早ければ、参院選から投票可能に
130425kouken 自民、公明の連立与党は4月25日までに、成年後見制度で後見人が付いた知的障害者や認知症の高齢者などに選挙権を与えないとする公職選挙法の規定を削除して、選挙権を付与する方針を固めました。自公両党は野党にも協議を呼びかけ、今国会中に公選法改正案を提出することになりました。早ければ、この夏の参議院選挙から被後見人であっても投票ができるようになります。
 被後見人が選挙権を剥奪されるという規定をめぐっては、東京地裁が3月、憲法違反とする判決を下していました。公明党は当初から早期の法改正に積極的で、高裁への控訴も断念するよう安倍首相に申入れしていました。安倍内閣は、制度見直しまでの間に違憲判決が確定してしまうと、選挙事務に混乱が起こるとして控訴。裁判と並行して、両党が見直しに向けた協議を行なっていました。
 当初、自民党内では施設職員や付添人など第三者が特定の候補者に投票するよう誘導する不正投票などを懸念されるとの声が上がっていました。25日、自民党は党本部でこの問題に関する合同会議を開き、制度見直しについて協議を行いました。不正対策を講じることを条件に、一律付与を求める意見が大勢を占め、自民党の逢沢一郎選挙制度調査会長は、記者団に「野党にも協議を呼びかける。不正が行われないよう環境整備したい」と語りました。
 公職選挙法11条は、後見人が付いた人に「選挙権及び被選挙権を有しない」と定めています。与党の改正案では、この規定を削除することにしています。知的障害や認知症などで後見人が付いている人は、昨年末時点で約13万6千人となっています。
経過と公明党の対応
 成年後見人が付いた人は選挙権を失う問題で、東京地裁は3月14日、被後見人の名児耶匠さんが選挙権を求めた訴訟で「規定は社会的身分による選挙権の差別を禁じた憲法に違反する」として、公選法の規定を違憲とする判決を言い渡しています。
 3月19日には、名児耶さんらが公明党の北側一雄副代表らに対し、公選法の早期見直しや、国の控訴断念を要請しました。
 これを受け、北側副代表らは3月26日、政府に控訴を断念するよう直接要請。
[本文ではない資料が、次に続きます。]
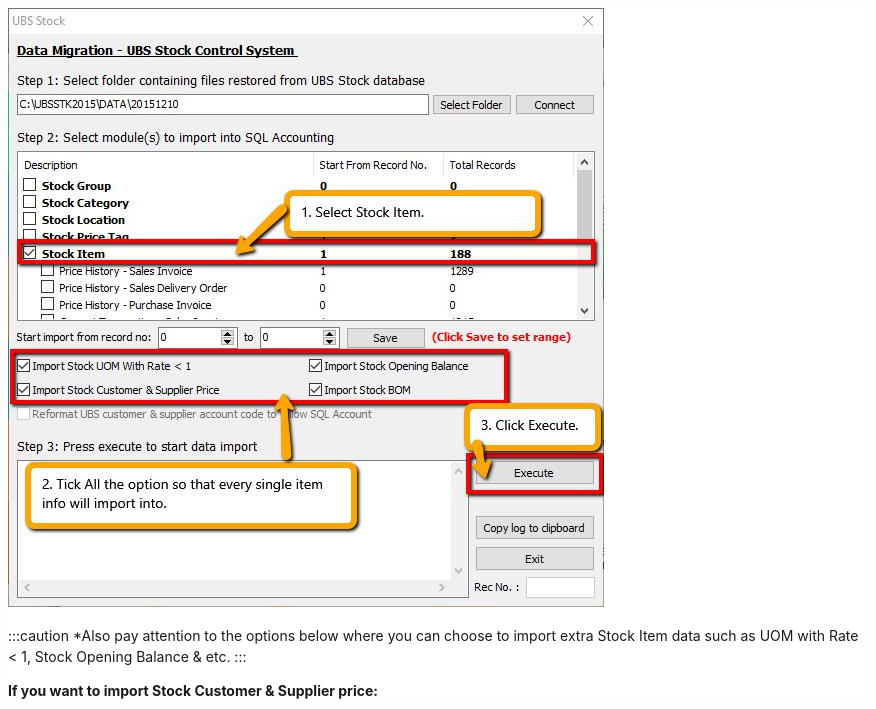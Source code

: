 ![9](../../../static/img/getting-started/ubs/importsmd-step2-2.png)

:::caution
*Also pay attention to the options below where you can choose to import extra Stock Item data such as UOM with Rate < 1, Stock Opening Balance & etc.
:::

**If you want to import Stock Customer & Supplier price:**
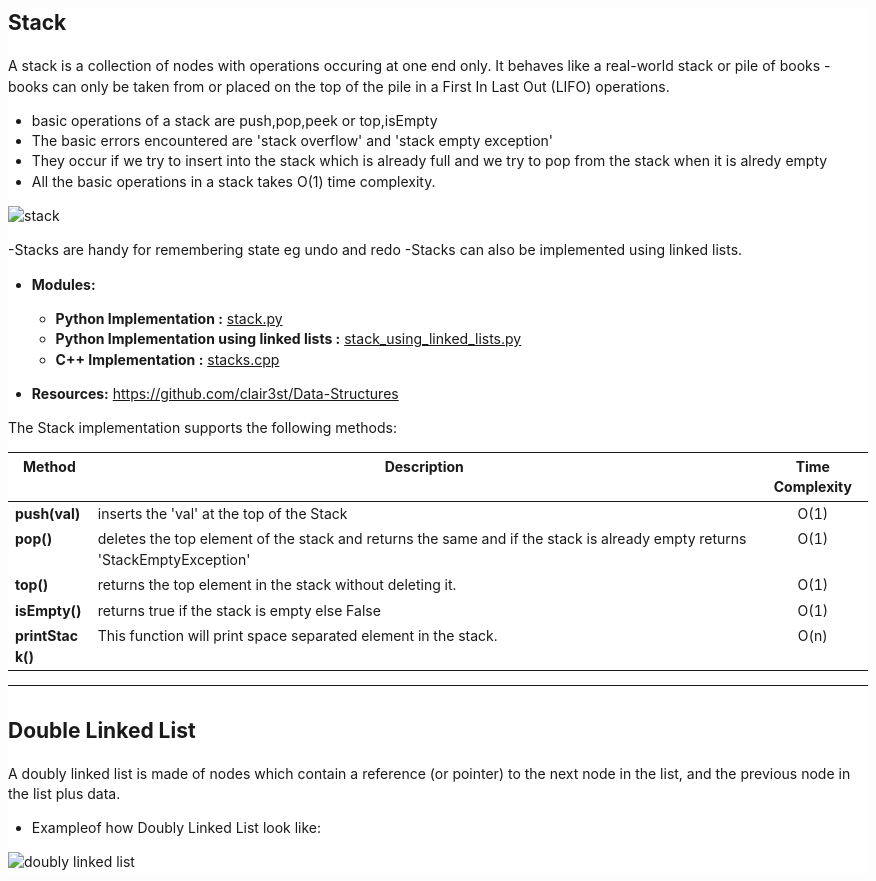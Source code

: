 ## Stack

A stack is a collection of nodes with operations occuring at one end only. It behaves like a real-world stack or pile of books - books can only be taken from  or placed on the top of the pile in a First In Last Out (LIFO) operations.

- basic operations of a stack are push,pop,peek or top,isEmpty
- The basic errors encountered are 'stack overflow' and 'stack empty exception'
- They occur if we try to insert into the stack which is already full and we try to pop from the stack when it is alredy empty
- All the basic operations in a stack takes O(1) time complexity. 

![stack](https://upload.wikimedia.org/wikipedia/commons/thumb/2/29/Data_stack.svg/440px-Data_stack.svg.png)

-Stacks are handy for remembering state eg undo and redo
-Stacks can also be implemented using linked lists. 

- **Modules:** 
	- **Python Implementation :** [stack.py](https://github.com/sridhar-5/Data-Structures-and-Algorithms/blob/main/Practice%20/Python/stack.py)
	- **Python Implementation using linked lists :** [stack_using_linked_lists.py](https://github.com/sridhar-5/Data-Structures-and-Algorithms/blob/main/Practice%20/Python/stack_using_linked_lists.py)
	- **C++ Implementation :** [stacks.cpp](https://github.com/sridhar-5/Data-Structures-and-Algorithms/blob/main/Practice%20/C%2B%2B/stacks.cpp) 

- **Resources:**
https://github.com/clair3st/Data-Structures


The Stack implementation supports the following methods:

| Method        | Description   | Time Complexity  |
| ------------- |-------------| :---------------:|
| **push(val)**   | inserts the 'val' at the top of the Stack  | O(1)           |
| **pop()**      |   deletes the top element of the stack and returns the same and if the stack is already empty returns 'StackEmptyException' |   O(1)        |
| **top()** | returns the top element in the stack without deleting it.| O(1)		|
|**isEmpty()**| returns true if the stack is empty else False | O(1)		|
|**printStack()**| This function will print space separated element in the stack. | O(n) |

_____________


## Double Linked List

A doubly linked list is made of nodes which contain a reference (or pointer) to the next node in the list, and the previous node in the list plus data. 

- Exampleof how Doubly Linked List look like:

![doubly linked list](https://upload.wikimedia.org/wikipedia/commons/thumb/5/5e/Doubly-linked-list.svg/610px-Doubly-linked-list.svg.png)
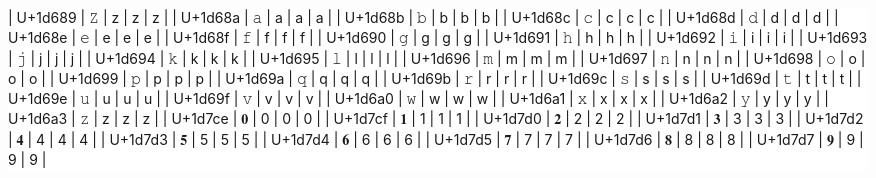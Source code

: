 | U+1d689    | 𝚉        | z         | z       | z       |
| U+1d68a    | 𝚊        | a         | a       | a       |
| U+1d68b    | 𝚋        | b         | b       | b       |
| U+1d68c    | 𝚌        | c         | c       | c       |
| U+1d68d    | 𝚍        | d         | d       | d       |
| U+1d68e    | 𝚎        | e         | e       | e       |
| U+1d68f    | 𝚏        | f         | f       | f       |
| U+1d690    | 𝚐        | g         | g       | g       |
| U+1d691    | 𝚑        | h         | h       | h       |
| U+1d692    | 𝚒        | i         | i       | i       |
| U+1d693    | 𝚓        | j         | j       | j       |
| U+1d694    | 𝚔        | k         | k       | k       |
| U+1d695    | 𝚕        | l         | l       | l       |
| U+1d696    | 𝚖        | m         | m       | m       |
| U+1d697    | 𝚗        | n         | n       | n       |
| U+1d698    | 𝚘        | o         | o       | o       |
| U+1d699    | 𝚙        | p         | p       | p       |
| U+1d69a    | 𝚚        | q         | q       | q       |
| U+1d69b    | 𝚛        | r         | r       | r       |
| U+1d69c    | 𝚜        | s         | s       | s       |
| U+1d69d    | 𝚝        | t         | t       | t       |
| U+1d69e    | 𝚞        | u         | u       | u       |
| U+1d69f    | 𝚟        | v         | v       | v       |
| U+1d6a0    | 𝚠        | w         | w       | w       |
| U+1d6a1    | 𝚡        | x         | x       | x       |
| U+1d6a2    | 𝚢        | y         | y       | y       |
| U+1d6a3    | 𝚣        | z         | z       | z       |
| U+1d7ce    | 𝟎        | 0         | 0       | 0       |
| U+1d7cf    | 𝟏        | 1         | 1       | 1       |
| U+1d7d0    | 𝟐        | 2         | 2       | 2       |
| U+1d7d1    | 𝟑        | 3         | 3       | 3       |
| U+1d7d2    | 𝟒        | 4         | 4       | 4       |
| U+1d7d3    | 𝟓        | 5         | 5       | 5       |
| U+1d7d4    | 𝟔        | 6         | 6       | 6       |
| U+1d7d5    | 𝟕        | 7         | 7       | 7       |
| U+1d7d6    | 𝟖        | 8         | 8       | 8       |
| U+1d7d7    | 𝟗        | 9         | 9       | 9       |
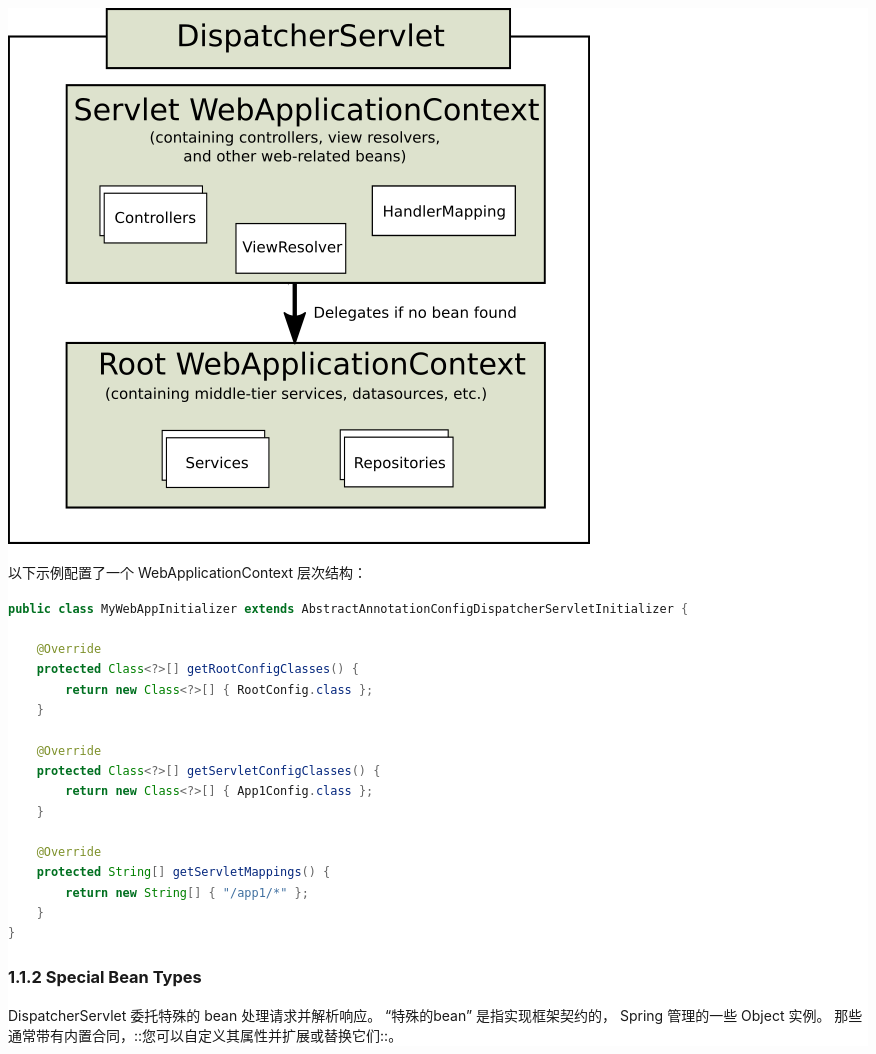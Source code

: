 ![](Spring%20MVC%20Document/mvc-context-hierarchy.png)

以下示例配置了一个 WebApplicationContext 层次结构：
```java
public class MyWebAppInitializer extends AbstractAnnotationConfigDispatcherServletInitializer {

    @Override
    protected Class<?>[] getRootConfigClasses() {
        return new Class<?>[] { RootConfig.class };
    }

    @Override
    protected Class<?>[] getServletConfigClasses() {
        return new Class<?>[] { App1Config.class };
    }

    @Override
    protected String[] getServletMappings() {
        return new String[] { "/app1/*" };
    }
}
```

### 1.1.2 Special Bean Types
DispatcherServlet 委托特殊的 bean 处理请求并解析响应。 “特殊的bean” 是指实现框架契约的， Spring 管理的一些 Object 实例。 那些通常带有内置合同，::您可以自定义其属性并扩展或替换它们::。
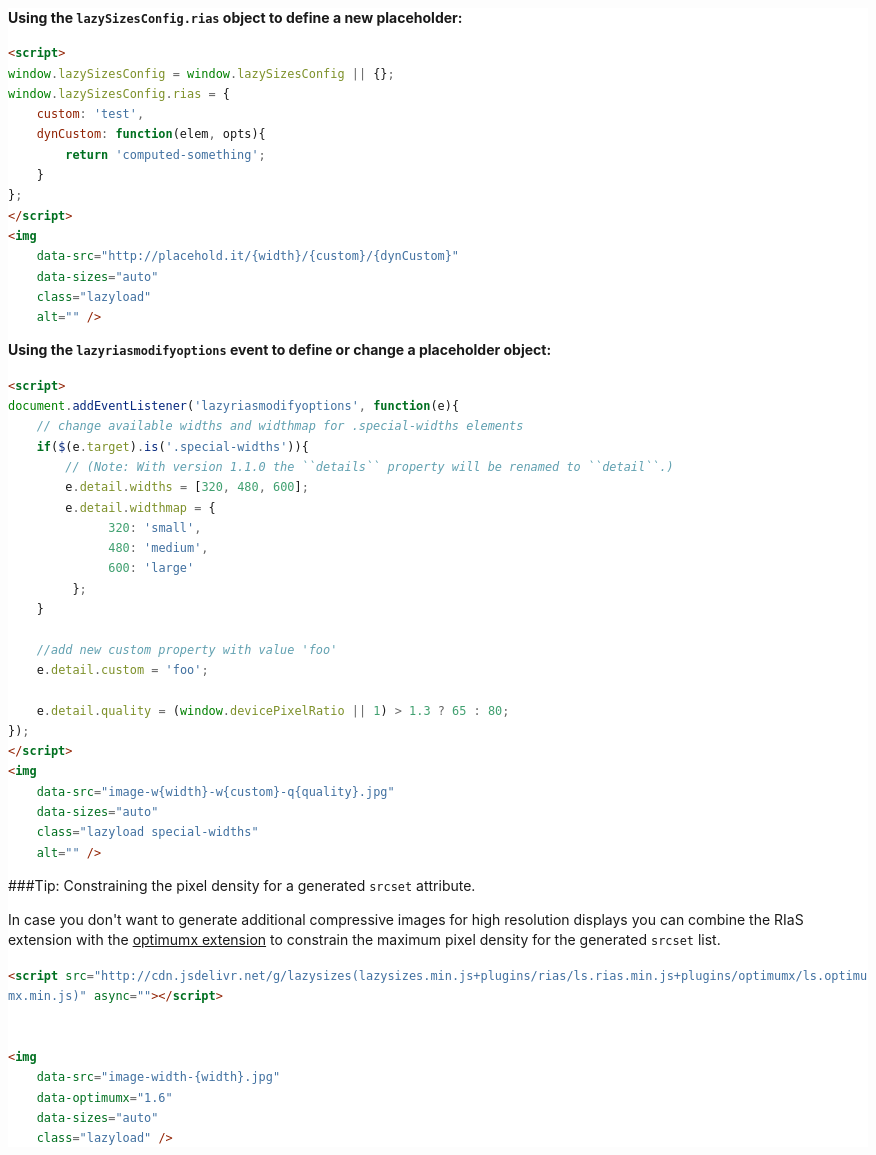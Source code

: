 **Using the ``lazySizesConfig.rias`` object to define a new placeholder:**

```html
<script>
window.lazySizesConfig = window.lazySizesConfig || {};
window.lazySizesConfig.rias = {
    custom: 'test',
    dynCustom: function(elem, opts){
        return 'computed-something';
    }
};
</script>
<img
    data-src="http://placehold.it/{width}/{custom}/{dynCustom}"
    data-sizes="auto"
    class="lazyload"
    alt="" />
```

**Using the ``lazyriasmodifyoptions`` event to define or change a placeholder object:**

```html
<script>
document.addEventListener('lazyriasmodifyoptions', function(e){
    // change available widths and widthmap for .special-widths elements
    if($(e.target).is('.special-widths')){
        // (Note: With version 1.1.0 the ``details`` property will be renamed to ``detail``.)
        e.detail.widths = [320, 480, 600];
        e.detail.widthmap = {
              320: 'small',
              480: 'medium',
              600: 'large'
         };
    }

    //add new custom property with value 'foo'
    e.detail.custom = 'foo';

    e.detail.quality = (window.devicePixelRatio || 1) > 1.3 ? 65 : 80;
});
</script>
<img
    data-src="image-w{width}-w{custom}-q{quality}.jpg"
    data-sizes="auto"
    class="lazyload special-widths"
    alt="" />
```

###Tip: Constraining the pixel density for a generated ``srcset`` attribute.

In case you don't want to generate additional compressive images for high resolution displays you can combine the RIaS extension with the [optimumx extension](../optimumx) to constrain the maximum pixel density for the generated ``srcset`` list.

```html
<script src="http://cdn.jsdelivr.net/g/lazysizes(lazysizes.min.js+plugins/rias/ls.rias.min.js+plugins/optimumx/ls.optimumx.min.js)" async=""></script>


<img
    data-src="image-width-{width}.jpg"
    data-optimumx="1.6"
    data-sizes="auto"
    class="lazyload" />
```

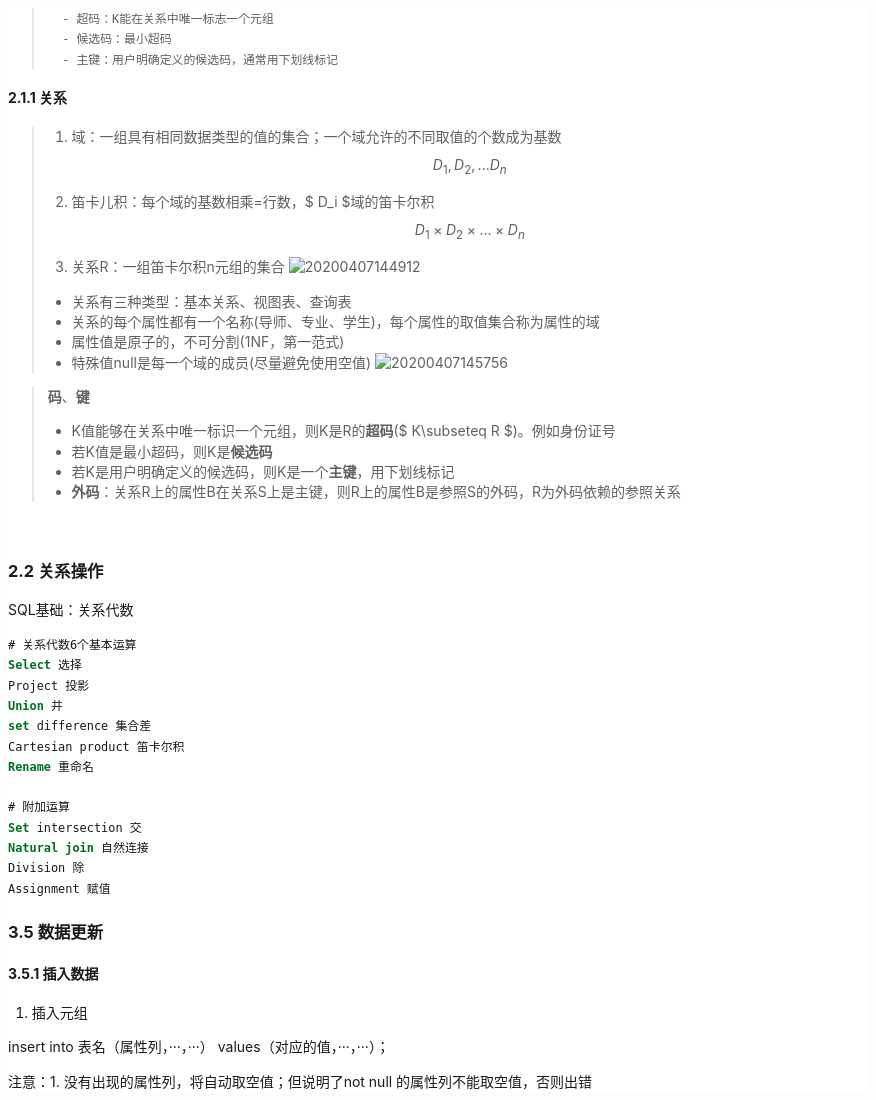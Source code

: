 >       - 超码：K能在关系中唯一标志一个元组
>       - 候选码：最小超码
>       - 主键：用户明确定义的候选码，通常用下划线标记



#### 2.1.1 关系
> 1. 域：一组具有相同数据类型的值的集合；一个域允许的不同取值的个数成为基数
> $$ D_1,D_2,...D_n $$
> 2. 笛卡儿积：每个域的基数相乘=行数，$ D_i $域的笛卡尔积
> $$ {D_1}\times{D_2}\times{...}\times{D_n} $$
> 
> 3. 关系R：一组笛卡尔积n元组的集合
> ![20200407144912](https://i.loli.net/2020/04/07/ENi6Mmd7CUnFG8l.png)
> - 关系有三种类型：基本关系、视图表、查询表
> - 关系的每个属性都有一个名称(导师、专业、学生)，每个属性的取值集合称为属性的域
> - 属性值是原子的，不可分割(1NF，第一范式)
> - 特殊值null是每一个域的成员(尽量避免使用空值)
![20200407145756](https://i.loli.net/2020/04/07/Wmzw9xc2FPQo7qO.png)

> **码**、**键**
> - K值能够在关系中唯一标识一个元组，则K是R的**超码**($ K\subseteq R $)。例如身份证号
> - 若K值是最小超码，则K是**候选码**
> - 若K是用户明确定义的候选码，则K是一个**主键**，用下划线标记
> - **外码**：关系R上的属性B在关系S上是主键，则R上的属性B是参照S的外码，R为外码依赖的参照关系

 
### 2.2 关系操作
SQL基础：关系代数
```sql
# 关系代数6个基本运算
Select 选择
Project 投影
Union 并
set difference 集合差
Cartesian product 笛卡尔积
Rename 重命名

# 附加运算
Set intersection 交
Natural join 自然连接
Division 除
Assignment 赋值
```

### 3.5 数据更新
#### 3.5.1 插入数据
1. 插入元组

 insert into 表名（属性列，···，···） values（对应的值，···，···）；
 
注意：1. 没有出现的属性列，将自动取空值；但说明了not null 的属性列不能取空值，否则出错
 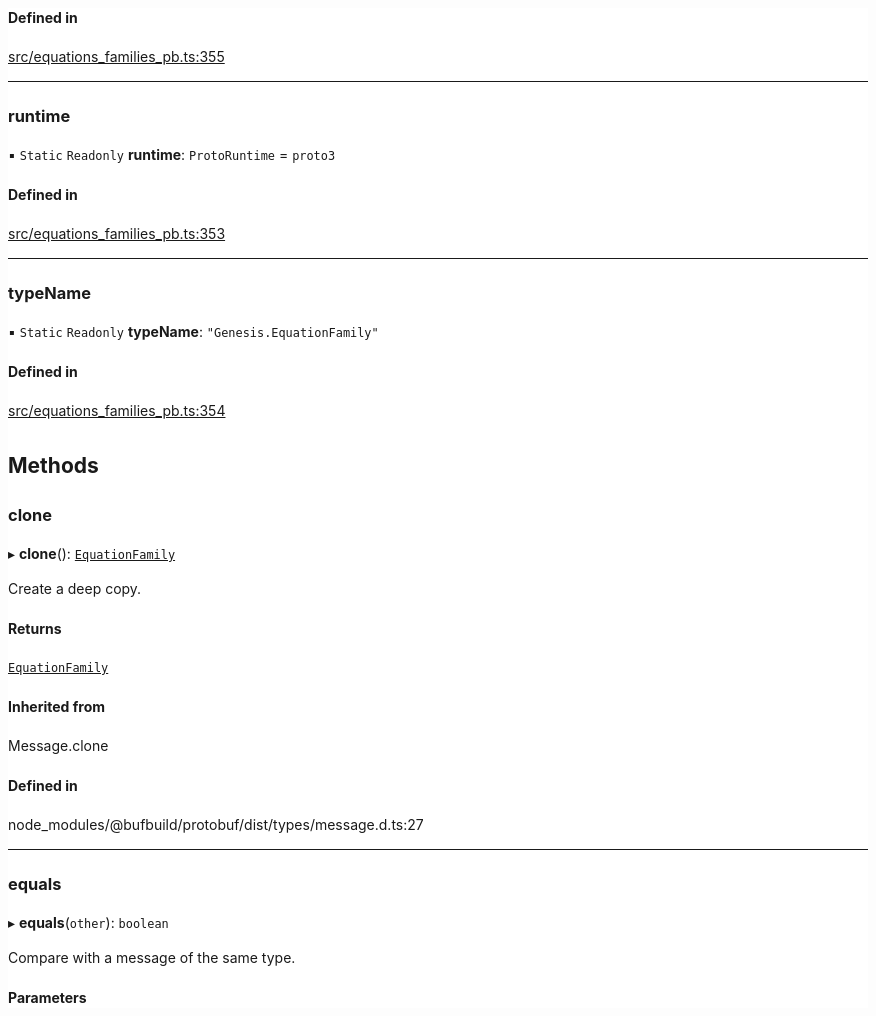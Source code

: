 #### Defined in

[src/equations_families_pb.ts:355](https://github.com/Unaxiom/genesis-ts-sdk/blob/a265138/src/equations_families_pb.ts#L355)

___

### runtime

▪ `Static` `Readonly` **runtime**: `ProtoRuntime` = `proto3`

#### Defined in

[src/equations_families_pb.ts:353](https://github.com/Unaxiom/genesis-ts-sdk/blob/a265138/src/equations_families_pb.ts#L353)

___

### typeName

▪ `Static` `Readonly` **typeName**: ``"Genesis.EquationFamily"``

#### Defined in

[src/equations_families_pb.ts:354](https://github.com/Unaxiom/genesis-ts-sdk/blob/a265138/src/equations_families_pb.ts#L354)

## Methods

### clone

▸ **clone**(): [`EquationFamily`](EquationFamily.md)

Create a deep copy.

#### Returns

[`EquationFamily`](EquationFamily.md)

#### Inherited from

Message.clone

#### Defined in

node_modules/@bufbuild/protobuf/dist/types/message.d.ts:27

___

### equals

▸ **equals**(`other`): `boolean`

Compare with a message of the same type.

#### Parameters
これに対し政府は、判決が確定すれば自治体の選挙事務が混乱するなどとして控訴しましたが、公明党は「選挙権は、国民主権と議会制民主主義の根幹をなす、最も重要な国民の権利」として、速やかな選挙権回復に全力を挙げています。
 4月2日には、党の成年被後見人の選挙権を回復する法改正プロジェクトチーム(座長=北側副代表)が初会合を実施しました。北側座長は、夏の参院選に間に合うよう、5月中の法改正をめざす方針を表明しています。公明党は自民党に対しても、法改正のための協議を呼び掛けています。
 成年後見制度に関して公明党は、被後見人の権利制限の見直しなどを盛り込んだ「成年後見制度利用促進法案」の要綱骨子を昨年7月に発表しています。
 また、日本の被後見人に当たる国民の選挙権を回復する取り組みは、国際的な潮流にもなっています。英国では、2006年に、精神状態を理由に投票権を制限するコモン・ロー(慣習法、判例法)上の原則を廃止。オーストリアでは、1987年に憲法裁判所が違憲と判断し、被後見人に当たる国民の選挙権剥奪規定を削除しています。
 このほか、米国の各州やドイツ、フランスなどでも法改正が行われてきました。
北側一雄PT座長のFacebookより
 知的障がいのある女性が国を相手取り、選挙権があることの確認を求めた訴訟で、東京地裁は、成年後見人が付くと被後見人は選挙権を失うとした公職選挙法の規定を「違憲」と判断しました。
 (3月)19日には、公明党の会合で原告の名児耶(なごや)匠さんとご両親が判決までの経緯を説明。最後に、81歳になられた父親の清吉さんは「3人そろって投票に行きたいが、あまり時間がない」と語っておられました。
 席上、私は、このような法律があったことについて、立法府(国会)に所属する議員としてお詫びしなければならない、と申し上げました。
 一日も早く、名児耶さん親子が一緒に投票に行けるよう、地裁判決に対し、国が控訴を断念するよう働きかけるとともに、法律の早期見直しに全力で取り組んでまいります。